La parashà presenta una posizione chiara sul quanto: “Se seguirete le mie Leggi, vi darò la pioggia al momento adeguato e la terra darà il suo raccolto e gli alberi daranno i loro frutti... Vivrete in sicurezza sulla terra... Ma se non mi ascoltate e non osservate queste Leggi, pianterete il raccolto in vano, perché i vostri nemici lo mangeranno, scapperete anche quando nessuno vi scaccerà...”.

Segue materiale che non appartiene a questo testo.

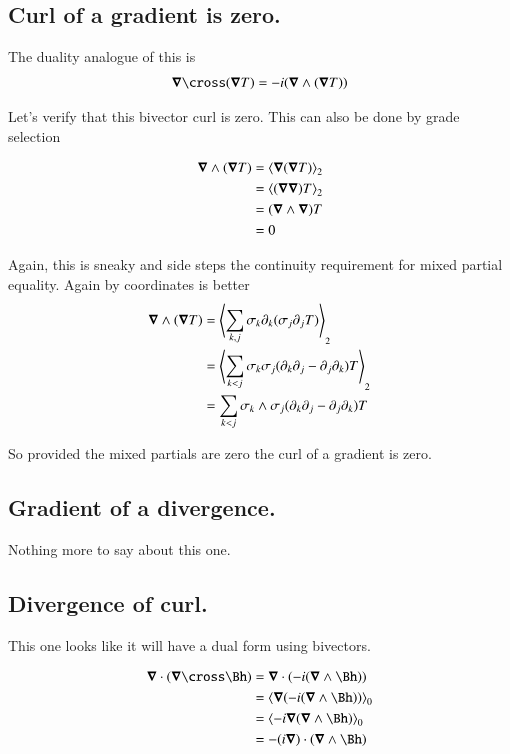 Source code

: \subsection{Curl of a gradient is zero. }

The duality analogue of this is
\begin{align*}
\spacegrad \cross (\spacegrad T) = -i(\spacegrad \wedge (\spacegrad T))
\end{align*}

Let's verify that this bivector curl is zero.  This can also be done by grade selection

\begin{align*}
\boldsymbol{\nabla} \wedge (\boldsymbol{\nabla} T) 
&= {\left\langle{{\boldsymbol{\nabla}(\boldsymbol{\nabla}T)}}\right\rangle}_{2} \\
&= {\left\langle{{(\boldsymbol{\nabla}\boldsymbol{\nabla}) T}}\right\rangle}_{2} \\
&= (\boldsymbol{\nabla} \wedge \boldsymbol{\nabla}) T \\
&= 0
\end{align*}

Again, this is sneaky and side steps the continuity requirement for mixed partial equality.  Again by coordinates is better
\begin{align*}
\boldsymbol{\nabla} \wedge (\boldsymbol{\nabla} T) 
&= {\left\langle{{\sum_{k,j}\sigma_k \partial_k (\sigma_j \partial_j T)}}\right\rangle}_{2} \\
&= {\left\langle{{\sum_{k<j}\sigma_k \sigma_j (\partial_k \partial_j - \partial_j \partial_k) T}}\right\rangle}_{2} \\
&= \sum_{k<j} \sigma_k \wedge \sigma_j (\partial_k \partial_j - \partial_j \partial_k) T \\
\end{align*}

So provided the mixed partials are zero the curl of a gradient is zero.

\subsection{Gradient of a divergence. }

Nothing more to say about this one.

\subsection{Divergence of curl. }

This one looks like it will have a dual form using bivectors.

\begin{align*}
\spacegrad \cdot (\spacegrad \cross \Bh)
&= \spacegrad \cdot (-i (\spacegrad \wedge \Bh)) \\
&= \gpgradezero{\spacegrad (-i (\spacegrad \wedge \Bh))} \\
&= \gpgradezero{-i \spacegrad (\spacegrad \wedge \Bh)} \\
&= -(i \spacegrad) \cdot (\spacegrad \wedge \Bh) \\
\end{align*}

Con brevi periodi, questi brani accennano a due immagini: una di Redenzione, ovvero di integrità collettiva e individuale, e l’altra di Galùt, di esilio, ovvero di frammentazione e di conflitto. La prima immagine dipinge un’unione tra gli aspetti spirituali e materiali della vita. Una buona azione produce un effetto positivo nella sfera fisica. Il corpo e l’anima convivono in armonia ad ogni livello dell’essere. Le persone servono D-o e ne risulta un raccolto generoso e una pace stabile. La vita ha un senso.

La seconda immagine sembra una punizione. Eppure lo stato dell’esilio non si definisce come punizione e sofferenza bensì come Caos. La Galùt è uno stato di separazione tra lo spirito e la materia.

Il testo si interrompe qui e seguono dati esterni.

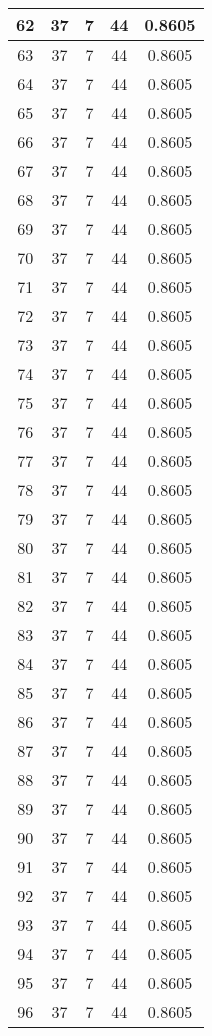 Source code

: \documentclass[letterpaper, 12pt]{article}
\begin{document}
\begin{longtable}{|c|c|c|c|c|}
\hline
62 & 37 & 7 & 44 & 0.8605 \\
\hline
63 & 37 & 7 & 44 & 0.8605 \\
\hline
64 & 37 & 7 & 44 & 0.8605 \\
\hline
65 & 37 & 7 & 44 & 0.8605 \\
\hline
66 & 37 & 7 & 44 & 0.8605 \\
\hline
67 & 37 & 7 & 44 & 0.8605 \\
\hline
68 & 37 & 7 & 44 & 0.8605 \\
\hline
69 & 37 & 7 & 44 & 0.8605 \\
\hline
70 & 37 & 7 & 44 & 0.8605 \\
\hline
71 & 37 & 7 & 44 & 0.8605 \\
\hline
72 & 37 & 7 & 44 & 0.8605 \\
\hline
73 & 37 & 7 & 44 & 0.8605 \\
\hline
74 & 37 & 7 & 44 & 0.8605 \\
\hline
75 & 37 & 7 & 44 & 0.8605 \\
\hline
76 & 37 & 7 & 44 & 0.8605 \\
\hline
77 & 37 & 7 & 44 & 0.8605 \\
\hline
78 & 37 & 7 & 44 & 0.8605 \\
\hline
79 & 37 & 7 & 44 & 0.8605 \\
\hline
80 & 37 & 7 & 44 & 0.8605 \\
\hline
81 & 37 & 7 & 44 & 0.8605 \\
\hline
82 & 37 & 7 & 44 & 0.8605 \\
\hline
83 & 37 & 7 & 44 & 0.8605 \\
\hline
84 & 37 & 7 & 44 & 0.8605 \\
\hline
85 & 37 & 7 & 44 & 0.8605 \\
\hline
86 & 37 & 7 & 44 & 0.8605 \\
\hline
87 & 37 & 7 & 44 & 0.8605 \\
\hline
88 & 37 & 7 & 44 & 0.8605 \\
\hline
89 & 37 & 7 & 44 & 0.8605 \\
\hline
90 & 37 & 7 & 44 & 0.8605 \\
\hline
91 & 37 & 7 & 44 & 0.8605 \\
\hline
92 & 37 & 7 & 44 & 0.8605 \\
\hline
93 & 37 & 7 & 44 & 0.8605 \\
\hline
94 & 37 & 7 & 44 & 0.8605 \\
\hline
95 & 37 & 7 & 44 & 0.8605 \\
\hline
96 & 37 & 7 & 44 & 0.8605 \\

\end{longtable}
\end{document}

Nel Galùt la bontà dell’uomo o della comunità possono non venire ricompensate immediatamente, in termini materiali. A volte il raccolto sarà abbondante, a volte no. A volte potrà accadere che, sebbene abbondante, il nemico se ne impadronirà. L’incertezza è costante, la Galùt è la disgiunzione tra spirito e materia, tra corpo e spirito. Le persone buone possono essere colte da malattie e dolori insostenibili; i cattivi sembrano spesso godere di pace e prosperità.

Ad un livello più profondo, anche nel Galùt, esiste una relazione tra le azioni dell’uomo e gli eventi che ne seguono. Un nesso causale regolato da una logica divina che non è accessibile alle nostre menti. Per afferrarla, dovremmo essere in grado di prendere in considerazione le sfere spirituali, il mondo delle anime ed essere capaci di capirne certi procedimenti, i quali non ci sono stati ancora rivelati. Se il panorama spirituale ci fosse interamente chiaro potremmo vedere la ricompensa di ogni azione. Ma ciò non è palese nella sfera fisica come la percepiamo coi nostri occhi.

Tuttavia, il fatto di sapere che esiste una realtà più profonda costituisce in sé un passo in avanti. Sebbene viviamo nel mondo del Galùt tanto cupamente descritto nel “rimprovero” della parashà Bechukotày, un mondo nel quale l’Olocausto è potuto accadere, siamo consapevoli che dietro le ombre un altro modo di vivere ci aspetta: il mondo della Redenzione. E negli ultimi versetti della parashà, la Torà promette che la Redenzione è lo stato in cui dovremmo trovarci e che riusciremo a raggiungere.

Pertanto, dobbiamo adoperarci affinché sia possibile al mondo, come lo concepiamo nella nostra vita quotidiana, di raggiungere questo livello nel quale l’anima e il corpo, lo spirito e la materia, D-o e l’esistenza saranno riuniti. Ogni gradino in più nell’osservanza della Torà riavvicina questo mondo alla Redenzione.